WHAT YOU SHOULD DO: Pick out every line of the entries below where "Jenkins" occurs, and copy those lines.
►
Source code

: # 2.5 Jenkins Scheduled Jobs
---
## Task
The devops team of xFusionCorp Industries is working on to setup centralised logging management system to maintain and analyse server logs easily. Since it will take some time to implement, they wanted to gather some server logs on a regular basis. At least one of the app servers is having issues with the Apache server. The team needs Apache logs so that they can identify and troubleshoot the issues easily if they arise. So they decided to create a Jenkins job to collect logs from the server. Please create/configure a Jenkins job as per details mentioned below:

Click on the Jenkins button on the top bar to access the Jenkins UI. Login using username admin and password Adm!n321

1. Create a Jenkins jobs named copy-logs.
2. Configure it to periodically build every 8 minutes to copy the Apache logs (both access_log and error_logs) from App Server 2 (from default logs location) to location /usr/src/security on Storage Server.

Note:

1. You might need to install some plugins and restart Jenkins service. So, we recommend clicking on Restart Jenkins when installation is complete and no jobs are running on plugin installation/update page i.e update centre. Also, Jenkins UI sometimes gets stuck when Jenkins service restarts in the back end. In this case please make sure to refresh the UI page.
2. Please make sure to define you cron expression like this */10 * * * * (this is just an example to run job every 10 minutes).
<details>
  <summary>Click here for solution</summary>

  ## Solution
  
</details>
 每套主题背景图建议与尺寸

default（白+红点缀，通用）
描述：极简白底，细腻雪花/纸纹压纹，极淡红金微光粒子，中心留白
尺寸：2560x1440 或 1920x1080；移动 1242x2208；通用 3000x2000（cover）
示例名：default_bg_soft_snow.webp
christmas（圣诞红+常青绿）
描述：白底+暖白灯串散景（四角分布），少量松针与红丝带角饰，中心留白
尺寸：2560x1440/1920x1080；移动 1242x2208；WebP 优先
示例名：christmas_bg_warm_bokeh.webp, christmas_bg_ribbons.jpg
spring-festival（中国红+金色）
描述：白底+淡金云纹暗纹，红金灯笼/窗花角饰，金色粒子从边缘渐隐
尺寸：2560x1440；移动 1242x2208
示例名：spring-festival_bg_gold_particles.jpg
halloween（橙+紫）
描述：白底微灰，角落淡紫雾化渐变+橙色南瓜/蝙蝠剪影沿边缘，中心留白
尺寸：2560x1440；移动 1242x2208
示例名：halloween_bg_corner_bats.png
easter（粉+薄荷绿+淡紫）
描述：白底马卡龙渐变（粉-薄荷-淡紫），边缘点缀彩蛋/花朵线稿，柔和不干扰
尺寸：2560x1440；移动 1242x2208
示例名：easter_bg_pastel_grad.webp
◄
EXERCISE OUTPUT:
: # 2.5 Jenkins Scheduled Jobs
The devops team of xFusionCorp Industries is working on to setup centralised logging management system to maintain and analyse server logs easily. Since it will take some time to implement, they wanted to gather some server logs on a regular basis. At least one of the app servers is having issues with the Apache server. The team needs Apache logs so that they can identify and troubleshoot the issues easily if they arise. So they decided to create a Jenkins job to collect logs from the server. Please create/configure a Jenkins job as per details mentioned below:
Click on the Jenkins button on the top bar to access the Jenkins UI. Login using username admin and password Adm!n321
1. Create a Jenkins jobs named copy-logs.
1. You might need to install some plugins and restart Jenkins service. So, we recommend clicking on Restart Jenkins when installation is complete and no jobs are running on plugin installation/update page i.e update centre. Also, Jenkins UI sometimes gets stuck when Jenkins service restarts in the back end. In this case please make sure to refresh the UI page.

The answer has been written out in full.